Thank you, IAM4UK and ushere, for the kind words.

After deploying one of my custom configs, you can switch between ACES and ACEScc just by changing the .ocio file. All of the luts are the same.

To improve response time while editing, my suggestion is to just turn off ACES by setting the view transform to 'Off'. Color space settings will have no effect when ACES is turned off. You can set the project to 8-bit to speed things up even more. If you've applied color correction filters in ACES, you might want to bypass them while editing with ACES turned off by clicking the split screen view button at the top of the preview window, with "FX bypassed" selected in the pull-down. Once your editing is done, you can turn ACES back on and re-enable video effects to do your color correction and final rendering. Don't forget that you can also reduce the preview resolution to Preview Half or Draft Full, to improve response time during editing.

You can also do as you've suggested, editing in a non-ACES project to intermediate files, and then assemble a final ACES project with your color correction. But I find that approach to be tedious, since you lose the boundaries between video events when you render out to an intermediate file. I usually like to apply color correction to each individual video event.

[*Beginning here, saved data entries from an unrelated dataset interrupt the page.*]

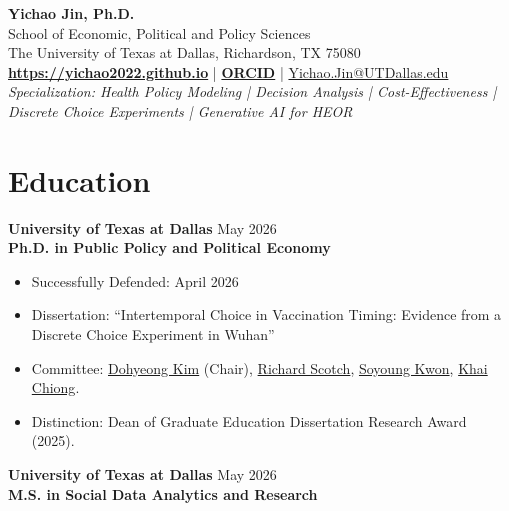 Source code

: \documentclass[11pt, letterpaper]{article}
\begin{document}
\thispagestyle{empty}
\pagestyle{empty}

\begin{center}
    {\huge \textbf{Yichao Jin, Ph.D.}} \\
    \vspace{0.5em}
    School of Economic, Political and Policy Sciences \\
    The University of Texas at Dallas, Richardson, TX 75080 \\
    \vspace{0.5em}
    \href{https://yichao2022.github.io}{\textbf{https://yichao2022.github.io}} \quad | \quad \href{https://orcid.org/0009-0003-7667-5143}{\textbf{ORCID}} \quad | \quad \href{mailto:Yichao.Jin@UTDallas.edu}{Yichao.Jin@UTDallas.edu} \\
    \vspace{0.5em}
    \textit{Specialization: Health Policy Modeling \;|\; Decision Analysis \;|\; Cost-Effectiveness \;|\; Discrete Choice Experiments \;|\; Generative AI for HEOR}
\end{center}

\vspace{0.5em}
\noindent\hrulefill

\section*{Education}
\textbf{University of Texas at Dallas} \hfill May 2026 \\
\textbf{Ph.D. in Public Policy and Political Economy}
\begin{itemize}[noitemsep, topsep=0pt, label={-}]
    \item Successfully Defended: April 2026
    \item Dissertation: ``Intertemporal Choice in Vaccination Timing: Evidence from a Discrete Choice Experiment in Wuhan''
    \item Committee: \href{https://profiles.utdallas.edu/dohyeong.kim}{Dohyeong Kim} (Chair), \href{https://profiles.utdallas.edu/richard.scotch}{Richard Scotch}, \href{https://profiles.utdallas.edu/soyoung.kwon}{Soyoung Kwon}, \href{https://jindal.utdallas.edu/faculty/khai-chiong/}{Khai Chiong}.
    \item Distinction: Dean of Graduate Education Dissertation Research Award (2025).
\end{itemize}

\vspace{0.5em}
\noindent \textbf{University of Texas at Dallas} \hfill May 2026 \\
\textbf{M.S. in Social Data Analytics and Research}
\end{document}
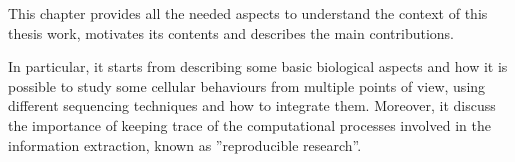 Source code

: This chapter provides all the needed aspects to understand the context of this thesis work, motivates its contents and describes the main contributions.

In particular, it starts from describing some basic biological aspects and how it is possible to study some cellular behaviours from multiple points of view, using different sequencing techniques and how to integrate them.
Moreover, it discuss the importance of keeping trace of the computational processes involved in the information extraction, known as ''reproducible research''.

Please check Nick Hope's topic: Survey: What min/max levels does your cam shoot? for survey results and instructions on how to check the video levels. With ACES disabled and the project pixel format set to 8-bit or 32-bit floating video levels, use a video scope to see the range of RGB values for your camera. If the range is 16-235 or 16-255, use a regular Rec.709 (not full_range) color space for the input media. If the range is 0-255, then use a full_range color space for the input media. If the camera is recording to AVCHD, it's almost certainly not full_range. You can also use ffmpeg -i to check the color space: yuv420p is not full_range, and yuvj40p is full_range, at least if the camera set the full_range flag. These days most cameras are not full_range. GoPro, Apple, and older Canon EOS cameras are the few I know that are full_range. What exactly did you see when you used a non-full_range instead of a full_range color space? A non-full_range color space as the input media color space should show more contrast.

Here are screencaps of the non-full_range and full_range tests:
https://dl.dropboxusercontent.com/u/96782274/nonfullrange.png
https://dl.dropboxusercontent.com/u/96782274/fullrange.png

ACEScc, exposure compensation, color balancing, and contrast adjustment settings identical in each of those two renders.

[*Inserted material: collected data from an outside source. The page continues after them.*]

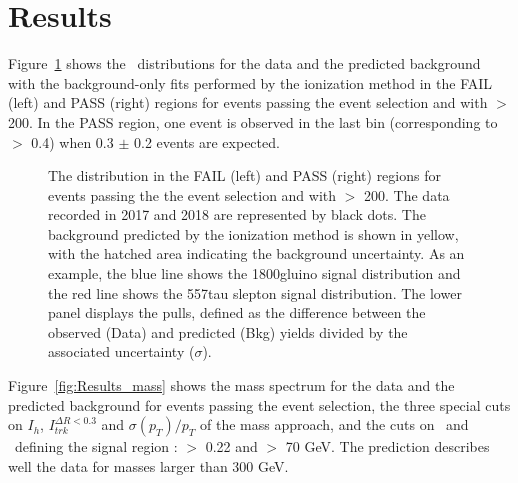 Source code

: \section{Results}
\label{sec:results}


Figure~\ref{fig:Results_ioniz} shows the \ias\ distributions for the data and the predicted background with the background-only fits performed
by the  ionization method
in the FAIL (left) and PASS (right) regions for events passing the event selection and with \pt $>$ 200\GeV.
In the PASS region, one event is observed in the last bin (corresponding to \ias $>$ 0.4) when 0.3 $\pm$ 0.2 events are expected. 

\begin{figure}[h!]
   \centering
        \caption{The \ias distribution in the FAIL (left) and PASS (right) regions for events passing the the event selection and with
        \pt $>$ 200\GeV. The  data recorded in 2017 and 2018 are represented by black dots.
        The background predicted by the ionization method  is shown in yellow,
        with the hatched area indicating the background uncertainty.
       As an example, the blue line shows the 1800\GeV gluino signal distribution and the  red line shows the 557\GeV tau slepton signal distribution.
        The lower panel displays the pulls, defined as the difference between the observed (Data) and predicted (Bkg) yields divided by the associated
        uncertainty ($\sigma$).}
   \label{fig:Results_ioniz}
\end{figure}

Figure~\ref{fig:Results_mass} shows the mass spectrum for the data and the predicted background for events passing the event selection, the three special cuts on $I_h$,  
$I_{trk}^{\Delta R< 0.3}$ and  $\sigma(p_T)/p_T$ of the mass approach, and the cuts on \ias\ and \pt\ defining the signal region : \ias $>$ 0.22 and \pt $>$ 70 GeV. 
The prediction describes well the data for masses larger than 300 GeV.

Another question: The Panasonic Lumix GH4 has a Luminance Level selection, allowing
0-255 or
16-235 or
16-255

Which of these should be the selected setting on the camera for recording, to get correct use of the GH4 profile in ACES or ACEScc? I assume it should matter, but perhaps not?

These tools are potentially very valuable, and I'm experimenting with them to learn more. It appears a new workflow may be required, something like this:

Create a .veg project for clips that require compositing; configure it for ACES colorspace.
Create a .veg project for clips that require or may use filters; configure it for ACEScc colorspace.
Edit all those clips in accordance with the tutorials.
Render those clips to intermediate files using something like Sony XAVC S with Sony Cine1 (hypergamma 4) colorspace selected on the project tab. [EDIT, per feedback from balazer: Use ACESproxy color space used in an XAVC Intra or Long file.]
Create a .veg project for assembly of all clips; configure it for either ACES or ACEScc and the matching colorspace of the intermediates.
Assemble the edit.
Render the final project output, using the colorspace on the project tab that meets your needs.

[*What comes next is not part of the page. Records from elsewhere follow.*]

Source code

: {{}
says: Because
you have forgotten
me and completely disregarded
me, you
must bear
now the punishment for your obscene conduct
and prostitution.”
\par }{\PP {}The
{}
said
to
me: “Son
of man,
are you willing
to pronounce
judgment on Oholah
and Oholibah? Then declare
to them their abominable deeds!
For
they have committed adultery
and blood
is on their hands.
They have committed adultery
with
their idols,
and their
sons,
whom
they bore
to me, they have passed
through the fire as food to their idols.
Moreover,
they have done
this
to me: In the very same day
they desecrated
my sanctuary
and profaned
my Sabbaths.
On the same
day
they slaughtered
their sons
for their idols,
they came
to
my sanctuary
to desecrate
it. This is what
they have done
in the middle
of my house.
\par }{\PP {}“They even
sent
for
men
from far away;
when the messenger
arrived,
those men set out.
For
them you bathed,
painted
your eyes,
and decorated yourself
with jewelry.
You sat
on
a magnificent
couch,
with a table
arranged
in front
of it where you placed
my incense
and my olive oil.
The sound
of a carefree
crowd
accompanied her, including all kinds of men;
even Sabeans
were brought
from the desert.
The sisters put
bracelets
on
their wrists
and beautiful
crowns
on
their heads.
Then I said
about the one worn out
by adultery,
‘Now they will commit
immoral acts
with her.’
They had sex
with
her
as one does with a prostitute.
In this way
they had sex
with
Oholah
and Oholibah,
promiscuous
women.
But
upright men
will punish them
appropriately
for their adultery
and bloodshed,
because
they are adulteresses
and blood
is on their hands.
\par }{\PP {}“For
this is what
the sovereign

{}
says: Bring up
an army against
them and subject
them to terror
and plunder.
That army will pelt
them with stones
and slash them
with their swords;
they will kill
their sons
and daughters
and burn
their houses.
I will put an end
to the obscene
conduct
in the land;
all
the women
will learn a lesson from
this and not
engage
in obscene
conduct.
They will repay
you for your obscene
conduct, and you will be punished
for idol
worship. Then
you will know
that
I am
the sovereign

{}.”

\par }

This might be cumbersome, and one must remember to use the correct .ocio file for each case; however, it allows an editor to overcome the trade-offs about compositing and filters (which are very, very real).

IAM4UK, without knowing how that Vixia camera renders its images and how you did the color correction, it is hard for me to say if full_range or non-full_range is the correct color space for your camera. I'm still inclined to believe non-full_range is correct for a Vixia. What I can say is that when you choose Rec.709 as the input space and the output space, color values are passed through nearly unchanged, except for the level remapping that happens when you choose a full_range input space. In a non-ACES project, if you don't apply any levels filtering to remap levels (such as the "Computer RGB to Studio RGB" preset), it corresponds to working in ACES with a non-full_range input color space. The output Rec.709 video file color spaces in my configs all comply with Rec.709, using a Y' range of 16 to 235, and Pb and Pr ranges of 16 to 240. The view transforms use an output RGB range of 0 to 1, which gets converted to 0 to 255 in the preview window. On a full-screen monitor preview it's 0 to 255 also, and you should not check the "Adjust levels from studio RGB to computer RGB" box in the preview device preferences. All of this info about each of the color spaces is in the descriptions inside the .ocio file.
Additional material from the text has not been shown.